Manuel Montero-El Correo
- La lucha entre bandos por imponer su relato deriva en retórica huera, basta con que alguien se trague una milonga
Todo se ha llenado de símbolos. Nos rodean. Ese universo alegórico hace las veces de realidad y guía nuestras decisiones, que se juzgarán no por sus efectos sino por su significado en el mundo alegórico del que nos hemos dotado. Estás en el País Vasco, ves que España gana un partido de fútbol y muestras entusiasmo en el bar. Nadie dudará de que te falta un tornillo, estás mal informado o das en facha. En la intimidad es otra cosa, pero no saques bandera. Si das la nota en el mundo alegórico que es hegemónico, atente a las consecuencias.

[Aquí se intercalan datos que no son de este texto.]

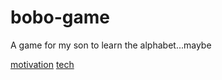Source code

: # bobo-game
A game for my son to learn the alphabet...maybe

[motivation](./wiki/motivation.md)
[tech](./wiki/tech.md)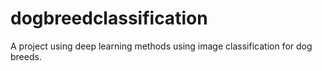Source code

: # dogbreedclassification
A project using deep learning methods using image classification for dog breeds. 
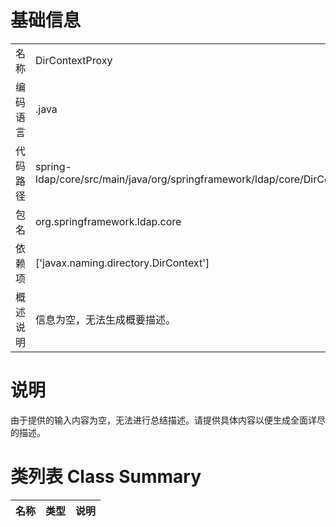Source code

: # 基础信息

|      |      |
|------|------|
| 名称 | DirContextProxy |
| 编码语言 | .java |
| 代码路径 | spring-ldap/core/src/main/java/org/springframework/ldap/core/DirContextProxy.java |
| 包名 | org.springframework.ldap.core |
| 依赖项 | ['javax.naming.directory.DirContext'] |
| 概述说明 | 信息为空，无法生成概要描述。 |

# 说明

由于提供的输入内容为空，无法进行总结描述。请提供具体内容以便生成全面详尽的描述。

# 类列表 Class Summary

| 名称   | 类型  | 说明 |
|-------|------|-------------|




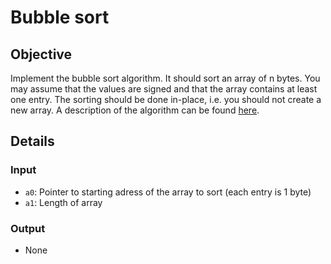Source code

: # Bubble sort

## Objective
Implement the bubble sort algorithm. It should sort an array of n bytes. You may assume
that the values are signed and that the array contains at least one entry.
The sorting should be done in-place, i.e. you should not create a new array.
A description of the algorithm can be found [here](https://en.wikipedia.org/wiki/Bubble_sort).

## Details

### Input
- `a0`: Pointer to starting adress of the array to sort (each entry is 1 byte)
- `a1`: Length of array

### Output
- None
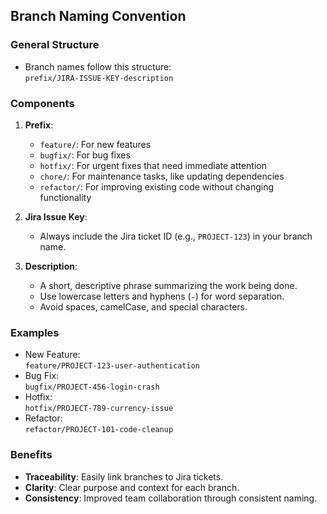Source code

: ## Branch Naming Convention

### General Structure
- Branch names follow this structure:  
  `prefix/JIRA-ISSUE-KEY-description`

### Components
1. **Prefix**:
   - `feature/`: For new features
   - `bugfix/`: For bug fixes
   - `hotfix/`: For urgent fixes that need immediate attention
   - `chore/`: For maintenance tasks, like updating dependencies
   - `refactor/`: For improving existing code without changing functionality

2. **Jira Issue Key**:
   - Always include the Jira ticket ID (e.g., `PROJECT-123`) in your branch name.

3. **Description**:
   - A short, descriptive phrase summarizing the work being done.
   - Use lowercase letters and hyphens (`-`) for word separation.
   - Avoid spaces, camelCase, and special characters.

### Examples
- New Feature:  
  `feature/PROJECT-123-user-authentication`
- Bug Fix:  
  `bugfix/PROJECT-456-login-crash`
- Hotfix:  
  `hotfix/PROJECT-789-currency-issue`
- Refactor:  
  `refactor/PROJECT-101-code-cleanup`

### Benefits
- **Traceability**: Easily link branches to Jira tickets.
- **Clarity**: Clear purpose and context for each branch.
- **Consistency**: Improved team collaboration through consistent naming.
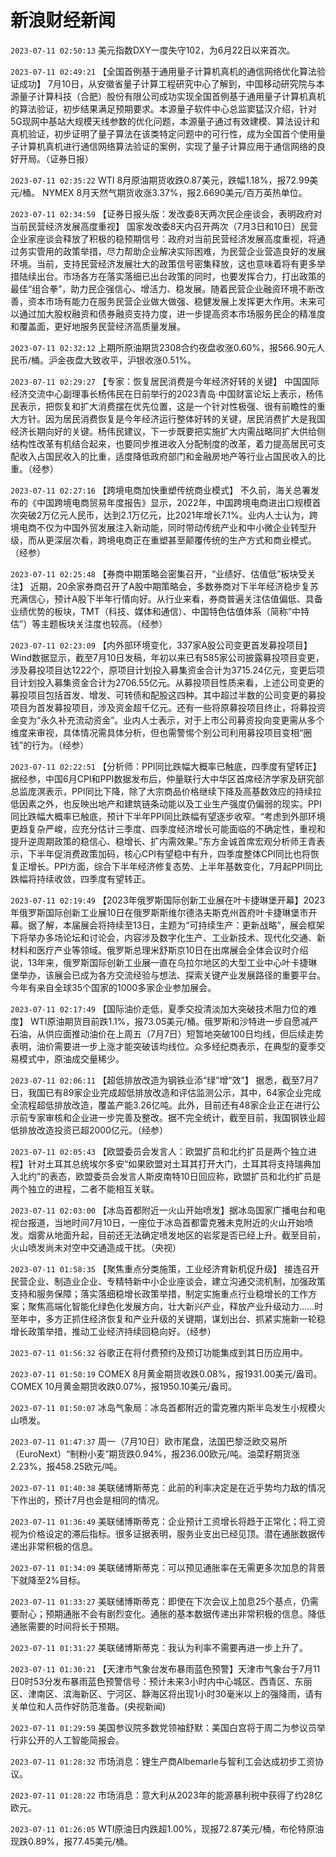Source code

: # 新浪财经新闻
`2023-07-11 02:50:13` 美元指数DXY一度失守102，为6月22日以来首次。

`2023-07-11 02:49:21` 【全国首例基于通用量子计算机真机的通信网络优化算法验证成功】 7月10日，从安徽省量子计算工程研究中心了解到，中国移动研究院与本源量子计算科技（合肥）股份有限公司成功实现全国首例基于通用量子计算机真机的算法验证，初步结果满足预期要求。本源量子软件中心总监窦猛汉介绍，针对5G现网中基站大规模天线参数的优化问题，本源量子通过有效建模、算法设计和真机验证，初步证明了量子算法在该类特定问题中的可行性，成为全国首个使用量子计算机真机进行通信网络算法验证的案例，实现了量子计算应用于通信网络的良好开局。（证券日报）

`2023-07-11 02:35:22` WTI 8月原油期货收跌0.87美元，跌幅1.18%，报72.99美元/桶。
NYMEX 8月天然气期货收涨3.37%，报2.6690美元/百万英热单位。

`2023-07-11 02:34:59` 【证券日报头版：发改委8天两次民企座谈会，表明政府对当前民营经济发展高度重视】 国家发改委8天内召开两次（7月3日和10日）民营企业家座谈会释放了积极的稳预期信号：政府对当前民营经济发展高度重视，将通过务实管用的政策举措，尽力帮助企业解决实际困难，为民营企业营造良好的发展环境。当前，支持民营经济发展壮大的政策信号密集释放，这也意味着将有更多举措陆续出台。市场各方在落实落细已出台政策的同时，也要发挥合力，打出政策的最佳“组合拳”，助力民企强信心、增活力、稳发展。随着民营企业融资环境不断改善，资本市场有能力在服务民营企业做大做强、稳健发展上发挥更大作用。未来可以通过加大股权融资和债券融资支持力度，进一步提高资本市场服务民企的精准度和覆盖面，更好地服务民营经济高质量发展。

`2023-07-11 02:32:12` 上期所原油期货2308合约夜盘收涨0.60%，报566.90元人民币/桶。沪金夜盘大致收平，沪银收涨0.51%。

`2023-07-11 02:29:27` 【专家：恢复居民消费是今年经济好转的关键】 中国国际经济交流中心副理事长杨伟民在日前举行的2023青岛·中国财富论坛上表示，杨伟民表示，把恢复和扩大消费摆在优先位置，这是一个针对性极强、很有前瞻性的重大方针。因为居民消费恢复是今年经济运行整体好转的关键，居民消费扩大是我国经济长期向好的关键。杨伟民建议，下一步既要把实施扩大内需战略同扩大供给侧结构性改革有机结合起来，也要同步推进收入分配制度的改革，着力提高居民可支配收入占国民收入的比重，适度降低政府部门和金融房地产等行业占国民收入的比重。（经参）

`2023-07-11 02:27:16` 【跨境电商加快重塑传统商业模式】 不久前，海关总署发布的《中国跨境电商贸易年度报告》显示，2022年，中国跨境电商进出口规模首次突破2万亿元人民币，达到2.1万亿元，比2021年增长7.1%。业内人士认为，跨境电商不仅为中国外贸发展注入新动能，同时带动传统产业和中小微企业转型升级，而从更深层次看，跨境电商正在重塑甚至颠覆传统的生产方式和商业模式。（经参）

`2023-07-11 02:25:48` 【券商中期策略会密集召开，“业绩好、估值低”板块受关注】 近期，20余家券商召开了A股中期策略会，多数券商对下半年经济稳步复苏充满信心，预计A股下半年行情向好。从行业来看，券商普遍关注估值偏低、具备业绩优势的板块，TMT（科技、媒体和通信）、中国特色估值体系（简称“中特估”）等主题板块关注度也较高。（经参）

`2023-07-11 02:23:09` 【内外部环境变化，337家A股公司变更首发募投项目】 Wind数据显示，截至7月10日发稿，年初以来已有585家公司披露募投项目变更，涉及募投项目达1222个，原项目计划投入募集资金合计为3715.24亿元，变更后项目计划投入募集资金合计为2706.55亿元。从募投项目性质来看，上述公司变更的募投项目包括首发、增发、可转债和配股这四种。其中超过半数的公司变更的募投项目为首发募投项目，涉及资金超千亿元。还有一些将原募投项目终止，将募投资金变为“永久补充流动资金”。业内人士表示，对于上市公司募资投向变更需从多个维度来审视，具体情况需具体分析，但也需警惕个别公司利用募投项目变相“圈钱”的行为。（经参）

`2023-07-11 02:22:51` 【分析师：PPI同比跌幅大概率已触底，四季度有望转正】 据经参，中国6月CPI和PPI数据发布后，仲量联行大中华区首席经济学家及研究部总监庞溟表示，PPI同比下降，除了大宗商品价格继续下降及高基数效应的持续拉低因素之外，也反映出地产和建筑链条动能以及工业生产强度仍偏弱的现实。PPI同比跌幅大概率已触底，预计下半年PPI同比跌幅有望逐步收窄。“考虑到外部环境更趋复杂严峻，应充分估计三季度、四季度经济增长可能面临的不确定性，重视和提升逆周期政策的稳信心、稳增长、扩内需效果。”东方金诚首席宏观分析师王青表示，下半年促消费政策加码，核心CPI有望稳中有升，四季度整体CPI同比也将恢复正增长。PPI方面，综合下半年经济修复态势、上半年基数变化，7月起PPI同比跌幅将持续收敛，四季度有望转正。

`2023-07-11 02:19:49` 【2023年俄罗斯国际创新工业展在叶卡捷琳堡开幕】2023年俄罗斯国际创新工业展10日在俄罗斯斯维尔德洛夫斯克州首府叶卡捷琳堡市开幕。据了解，本届展会将持续至13日，主题为“可持续生产：更新战略”，展会框架下将举办多场论坛和讨论会，内容涉及数字化生产、工业新技术、现代化交通、新材料和医疗产业等领域。俄罗斯总理米舒斯京10日在出席展会全体会议时介绍说，13年来，俄罗斯国际创新工业展一直在乌拉尔地区的大型工业中心叶卡捷琳堡举办，该展会已成为各方交流经验与想法、探索关键产业发展路径的重要平台。今年有来自全球35个国家的1000多家企业参加展会。

`2023-07-11 02:17:49` 【国际油价走低，夏季交投清淡加大突破技术阻力位的难度】 WTI原油期货目前跌1.1%，报73.05美元/桶。俄罗斯和沙特进一步自愿减产石油，从供应面推动油价在上周五（7月7日）短暂地突破100日均线，但后续走势表明，油价需要进一步上涨才能突破该均线位。众多经纪商表示，在典型的夏季交易模式中，原油成交量稀少。

`2023-07-11 02:06:11` 【超低排放改造为钢铁业添“绿”增“效”】 据悉，截至7月7日，我国已有89家企业完成超低排放改造和评估监测公示，其中，64家企业完成全流程超低排放改造，覆盖产能3.26亿吨。此外，目前还有48家企业正在进行公示前专家审核和企业进一步完善及整改。据不完全统计，截至目前，我国钢铁业超低排放改造投资已超2000亿元。（经参）

`2023-07-11 02:05:43` 【欧盟委员会发言人：欧盟扩员和北约扩员是两个独立进程】针对土耳其总统埃尔多安“如果欧盟对土耳其打开大门，土耳其将支持瑞典加入北约”的表态，欧盟委员会发言人斯皮南特10日回应称，欧盟扩员和北约扩员是两个独立的进程，二者不能相互关联。

`2023-07-11 02:03:00` 【冰岛首都附近一火山开始喷发】据冰岛国家广播电台和电视台报道，当地时间7月10日，一座位于冰岛首都雷克雅未克附近的火山开始喷发。烟雾从地面升起，目前还无法确定喷发地区的岩浆是否已经上升。截至目前，火山喷发尚未对空中交通造成干扰。（央视）

`2023-07-11 01:58:35` 【聚焦重点分类施策，工业经济育新机促升级】 接连召开民营企业、制造业企业、专精特新中小企业座谈会，建立沟通交流机制，加强政策支持和服务保障；落实落细稳增长政策举措，制定实施重点行业稳增长的工作方案；聚焦高端化智能化绿色化发展方向，壮大新兴产业，释放产业升级动力……时至年中，多方正抓住经济恢复和产业升级的关键期，谋划出台、抓紧实施新一轮稳增长政策举措，推动工业经济持续回稳向好。（经参）

`2023-07-11 01:56:32` 谷歌正在将付费预约及预订功能集成到其日历应用中。

`2023-07-11 01:50:19` COMEX 8月黄金期货收跌0.08%，报1931.00美元/盎司。COMEX 10月黄金期货收跌0.07%，报1950.10美元/盎司。

`2023-07-11 01:50:07` 冰岛气象局：冰岛首都附近的雷克雅内斯半岛发生小规模火山喷发。

`2023-07-11 01:47:37` 周一（7月10日）欧市尾盘，法国巴黎泛欧交易所（EuroNext）“制粉小麦”期货跌0.94%，报236.00欧元/吨。油菜籽期货涨2.23%，报458.25欧元/吨。

`2023-07-11 01:40:38` 美联储博斯蒂克：此前的利率决定是在近乎势均力敌的情况下作出的，预计7月也会是相同的情况。

`2023-07-11 01:36:49` 美联储博斯蒂克：企业预计工资增长将趋于正常化；将工资视为价格设定的滞后指标。很多证据表明，服务业支出已经见顶。潜在通胀数据传递出非常积极的信息。

`2023-07-11 01:34:09` 美联储博斯蒂克：可以预见通胀率在无需更多次加息的背景下就降至2%目标。

`2023-07-11 01:33:27` 美联储博斯蒂克：即使在下次会议上加息25个基点，仍需要耐心；预期通胀不会有剧烈变化。通胀的基本数据传递出非常积极的信息。降低通胀需要的时间将长于预期。

`2023-07-11 01:31:27` 美联储博斯蒂克：我认为利率不需要再进一步上升了。

`2023-07-11 01:30:21` 【天津市气象台发布暴雨蓝色预警】天津市气象台于7月11日0时53分发布暴雨蓝色预警信号：预计未来3小时内中心城区、西青区、东丽区、津南区、滨海新区、宁河区、静海区将出现1小时30毫米以上的强降雨，请有关单位和人员作好防范准备。(央视新闻)

`2023-07-11 01:29:59` 美国参议院多数党领袖舒默：美国白宫将于周二为参议员举行非公开的人工智能简报会。

`2023-07-11 01:28:32` 市场消息：锂生产商Albemarle与智利工会达成初步工资协议。

`2023-07-11 01:28:22` 市场消息：意大利从2023年的能源暴利税中获得了约28亿欧元。

`2023-07-11 01:26:05` WTI原油日内跌超1.00%，现报72.87美元/桶，布伦特原油现跌0.89%，报77.45美元/桶。

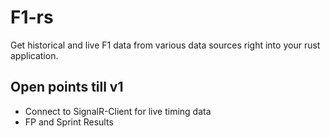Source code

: # F1-rs
Get historical and live F1 data from various data sources right into your rust application.

## Open points till v1
- Connect to SignalR-Client for live timing data
- FP and Sprint Results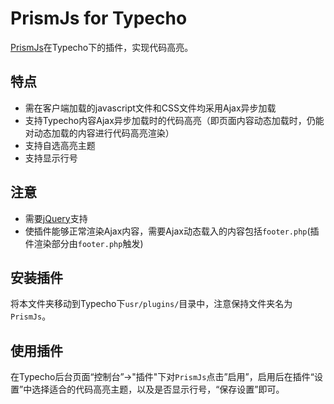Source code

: # PrismJs for Typecho
[PrismJs]在Typecho下的插件，实现代码高亮。

## 特点
- 需在客户端加载的javascript文件和CSS文件均采用Ajax异步加载
- 支持Typecho内容Ajax异步加载时的代码高亮（即页面内容动态加载时，仍能对动态加载的内容进行代码高亮渲染）
- 支持自选高亮主题
- 支持显示行号

## 注意
- 需要[jQuery]支持
- 使插件能够正常渲染Ajax内容，需要Ajax动态载入的内容包括`footer.php`(插件渲染部分由`footer.php`触发)

## 安装插件
将本文件夹移动到Typecho下`usr/plugins/`目录中，注意保持文件夹名为`PrismJs`。

## 使用插件
在Typecho后台页面“控制台”->"插件"下对`PrismJs`点击”启用”，启用后在插件“设置”中选择适合的代码高亮主题，以及是否显示行号，“保存设置”即可。


[PrismJs]:http://prismjs.com/
[jQuery]:https://jquery.com/
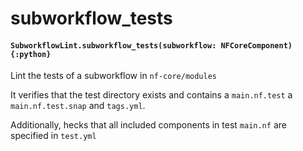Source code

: # subworkflow_tests

#### `SubworkflowLint.subworkflow_tests(subworkflow: NFCoreComponent){:python}`

Lint the tests of a subworkflow in `nf-core/modules`

It verifies that the test directory exists
and contains a `main.nf.test` a `main.nf.test.snap` and `tags.yml`.

Additionally, hecks that all included components in test `main.nf` are specified in `test.yml`
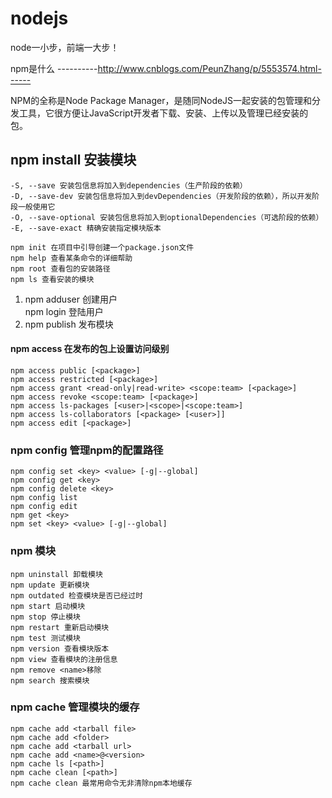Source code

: # nodejs
node一小步，前端一大步！

npm是什么
----------http://www.cnblogs.com/PeunZhang/p/5553574.html------

NPM的全称是Node Package Manager，是随同NodeJS一起安装的包管理和分发工具，它很方便让JavaScript开发者下载、安装、上传以及管理已经安装的包。
## npm install 安装模块
    -S, --save 安装包信息将加入到dependencies（生产阶段的依赖）
    -D, --save-dev 安装包信息将加入到devDependencies（开发阶段的依赖），所以开发阶段一般使用它
    -O, --save-optional 安装包信息将加入到optionalDependencies（可选阶段的依赖）
    -E, --save-exact 精确安装指定模块版本

    npm init 在项目中引导创建一个package.json文件
    npm help 查看某条命令的详细帮助 
    npm root 查看包的安装路径
    npm ls 查看安装的模块
1. npm adduser 创建用户<br> 
    npm login   登陆用户 <br>
2. npm publish 发布模块 <br>

#### npm access 在发布的包上设置访问级别
    npm access public [<package>]
    npm access restricted [<package>]
    npm access grant <read-only|read-write> <scope:team> [<package>]
    npm access revoke <scope:team> [<package>]
    npm access ls-packages [<user>|<scope>|<scope:team>]
    npm access ls-collaborators [<package> [<user>]]
    npm access edit [<package>]

### npm config 管理npm的配置路径
    npm config set <key> <value> [-g|--global]
    npm config get <key>
    npm config delete <key>
    npm config list
    npm config edit
    npm get <key>
    npm set <key> <value> [-g|--global]
    
### npm 模块
    npm uninstall 卸载模块 
    npm update 更新模块
    npm outdated 检查模块是否已经过时
    npm start 启动模块
    npm stop 停止模块
    npm restart 重新启动模块
    npm test 测试模块
    npm version 查看模块版本
    npm view 查看模块的注册信息
    npm remove <name>移除
    npm search 搜索模块

### npm cache 管理模块的缓存
    npm cache add <tarball file>
    npm cache add <folder>
    npm cache add <tarball url>
    npm cache add <name>@<version>
    npm cache ls [<path>]
    npm cache clean [<path>]
    npm cache clean 最常用命令无非清除npm本地缓存
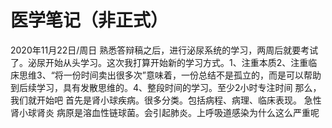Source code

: # 医学笔记（非正式）
2020年11月22日/周日
熟悉答辩稿之后，进行泌尿系统的学习，两周后就要考试了。泌尿开始从头学习。这次我打算开始新的学习方式。1、注重本质2、注重临床思维3、“将一份时间卖出很多次”意味着，一份总结不是孤立的，而是可以帮助到后续学习，具有发散思维的。4、整段时间的学习。至少2小时专注时间
那么，我们就开始吧
首先是肾小球疾病。很多分类。包括病程、病理、临床表现。
急性肾小球肾炎
病原是溶血性链球菌。会引起肺炎。上呼吸道感染为什么这么严重呢
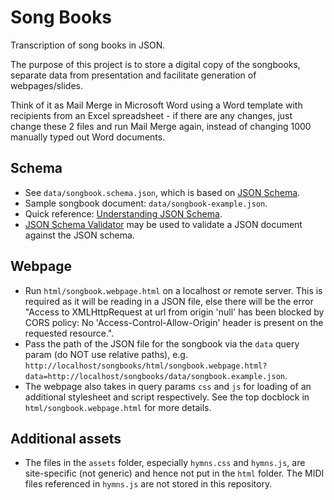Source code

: # Song Books

Transcription of song books in JSON.

The purpose of this project is to store a digital copy of the songbooks, separate data from presentation
and facilitate generation of webpages/slides.

Think of it as Mail Merge in Microsoft Word using a Word template with recipients from an Excel spreadsheet - if there
are any changes, just change these 2 files and run Mail Merge again, instead of changing 1000 manually typed out
Word documents.

## Schema
- See `data/songbook.schema.json`, which is based on [JSON Schema](https://json-schema.org/).
- Sample songbook document: `data/songbook-example.json`.
- Quick reference: [Understanding JSON Schema](https://json-schema.org/understanding-json-schema/index.html).
- [JSON Schema Validator](https://www.jsonschemavalidator.net/) may be used to validate a JSON document against
  the JSON schema.

## Webpage
- Run `html/songbook.webpage.html` on a localhost or remote server. This is required as it will be reading in
  a JSON file, else there will be the error "Access to XMLHttpRequest at url from origin 'null' has been blocked by
  CORS policy: No 'Access-Control-Allow-Origin' header is present on the requested resource.".
- Pass the path of the JSON file for the songbook via the `data` query param (do NOT use relative paths), e.g.
  `http://localhost/songbooks/html/songbook.webpage.html?data=http://localhost/songbooks/data/songbook.example.json`.
- The webpage also takes in query params `css` and `js` for loading of an additional stylesheet and script
  respectively. See the top docblock in `html/songbook.webpage.html` for more details.

## Additional assets
- The files in the `assets` folder, especially `hymns.css` and `hymns.js`, are site-specific (not generic)
  and hence not put in the `html` folder. The MIDI files referenced in `hymns.js` are not stored in this repository.
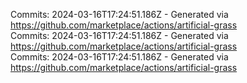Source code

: Commits: 2024-03-16T17:24:51.186Z - Generated via https://github.com/marketplace/actions/artificial-grass
<br>
Commits: 2024-03-16T17:24:51.186Z - Generated via https://github.com/marketplace/actions/artificial-grass
<br>
Commits: 2024-03-16T17:24:51.186Z - Generated via https://github.com/marketplace/actions/artificial-grass
<br>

Los símbolos nos rodean y están dentro. Nos posicionamos por alegorías, no sea que piensen que soy franquista si no muestro solidaridad palestina e inquina norteamericana. Dirán que qué tendrá que ver, pero no tendrán razón. Nuestros símbolos, omnipresentes, sustituyen a la realidad y forman universos alegóricos cerrados, completos en sí mismos e incompatibles con los demás. En nuestros códigos todo tiene que encajar, las expresiones feministas (todas y todos), el repudio a los toros, el rehuir la palabra España (a nivel estatal), la renuncia a la comida basura, decir agur para demostrarse vasco o en vías de integración. Es un todo compacto: si dices un buen «kaixo, lagun», sabemos que no te gustan las centrales nucleares, que te repele el Real Madrid, que eres prosaharahui y que te gustaría hacer todos los esfuerzos por hablar euskera (en esto lo importante es el querer, no el hacer).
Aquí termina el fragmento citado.